La Bourse reste attentive au taux de l'emprunt français à 10 ans
A la côte parisienne, le groupe pharmaceutique Sanofi grappillait 0,25% à 76,95 euros et Sartorius Stedim Biotech 0,52% à 172,65 euros vers 10h, heure de Paris. A l'agenda de la séance, les investisseurs attendent la publication de l'indice PCE aux Etats-Unis, réputé être la jauge d'inflation préférée de la Fed. Cet indice arrive après une série d'indicateurs encourageants sur l'économie américaine (croissance au deuxième trimestre meilleure qu'attendu, robustes commandes de biens durables, baisse des demandes d'allocations de chômage), qui ont ébranlé la certitude des marchés quant à l'ampleur possible des baisses de taux ces prochains mois.
Sur le marché obligatoire, le taux d'intérêt français à 10 ans (très surveillé par le CAC 40) était à 3,60%, au même niveau qu'à la clôture de la veille, qui était «un plus haut depuis 2011» et «la crise de l'euro», soulignant des économistes de Deutsche Bank. L'écart entre le taux d'emprunt à dix ans français et allemand a aussi touché la veille «son plus haut niveau de clôture depuis janvier (0,83 point de pourcentage d'écart, NDLR), le nouveau Premier ministre Lecornu tentant encore de faire adopter un budget potentiellement le déficit dans une Assemblée nationale fragmentée», ont-ils poursuivi.
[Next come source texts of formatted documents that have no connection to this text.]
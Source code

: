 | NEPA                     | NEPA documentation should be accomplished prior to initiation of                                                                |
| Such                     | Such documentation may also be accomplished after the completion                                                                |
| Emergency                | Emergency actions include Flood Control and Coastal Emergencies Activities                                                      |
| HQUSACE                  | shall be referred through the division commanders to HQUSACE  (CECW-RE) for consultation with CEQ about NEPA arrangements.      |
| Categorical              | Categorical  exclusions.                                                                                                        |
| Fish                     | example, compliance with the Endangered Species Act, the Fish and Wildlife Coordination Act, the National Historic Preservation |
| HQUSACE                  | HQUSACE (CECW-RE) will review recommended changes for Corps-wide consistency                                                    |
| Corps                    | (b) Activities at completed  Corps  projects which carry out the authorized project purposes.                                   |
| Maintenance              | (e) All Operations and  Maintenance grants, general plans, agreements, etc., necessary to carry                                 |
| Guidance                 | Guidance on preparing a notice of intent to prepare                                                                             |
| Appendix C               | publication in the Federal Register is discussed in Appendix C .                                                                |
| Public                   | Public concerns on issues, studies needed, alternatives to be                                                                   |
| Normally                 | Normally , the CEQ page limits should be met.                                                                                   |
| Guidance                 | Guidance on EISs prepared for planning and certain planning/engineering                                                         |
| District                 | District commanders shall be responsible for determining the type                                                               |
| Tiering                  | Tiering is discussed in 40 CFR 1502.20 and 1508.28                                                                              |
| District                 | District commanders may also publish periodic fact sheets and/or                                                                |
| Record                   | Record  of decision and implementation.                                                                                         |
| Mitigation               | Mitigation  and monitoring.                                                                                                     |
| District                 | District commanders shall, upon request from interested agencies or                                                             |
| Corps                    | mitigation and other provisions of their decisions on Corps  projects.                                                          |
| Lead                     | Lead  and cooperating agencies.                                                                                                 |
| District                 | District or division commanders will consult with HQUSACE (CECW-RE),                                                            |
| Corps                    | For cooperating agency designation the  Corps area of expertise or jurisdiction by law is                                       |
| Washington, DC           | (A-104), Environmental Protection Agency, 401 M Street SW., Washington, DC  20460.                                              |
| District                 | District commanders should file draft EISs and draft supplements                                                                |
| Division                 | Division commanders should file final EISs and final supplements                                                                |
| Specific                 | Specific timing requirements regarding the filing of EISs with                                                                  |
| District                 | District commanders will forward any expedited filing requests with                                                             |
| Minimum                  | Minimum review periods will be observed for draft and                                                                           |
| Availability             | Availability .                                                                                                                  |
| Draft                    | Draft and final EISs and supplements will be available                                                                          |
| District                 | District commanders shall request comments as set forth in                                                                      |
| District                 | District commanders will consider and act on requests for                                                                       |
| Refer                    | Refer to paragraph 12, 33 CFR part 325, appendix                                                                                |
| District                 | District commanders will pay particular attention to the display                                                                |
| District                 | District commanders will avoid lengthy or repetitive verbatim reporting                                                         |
EssilorLuxottica grimpe en Bourse
Le numéro un mondial de l'optique EssilorLuxottica a annoncé dimanche avoir obtenu de la Food and Drug Administration (FDA), l'agence américaine chargée de contrôler la sécurité des médicaments et des dispositifs médicaux, une autorisation de mise sur le marché pour son verre correcteur «Essilor Stellest», conçu pour ralentir la progression de la myopie chez l'enfant. Le titre avançait nettement, de 2,71% à 269,50 euros.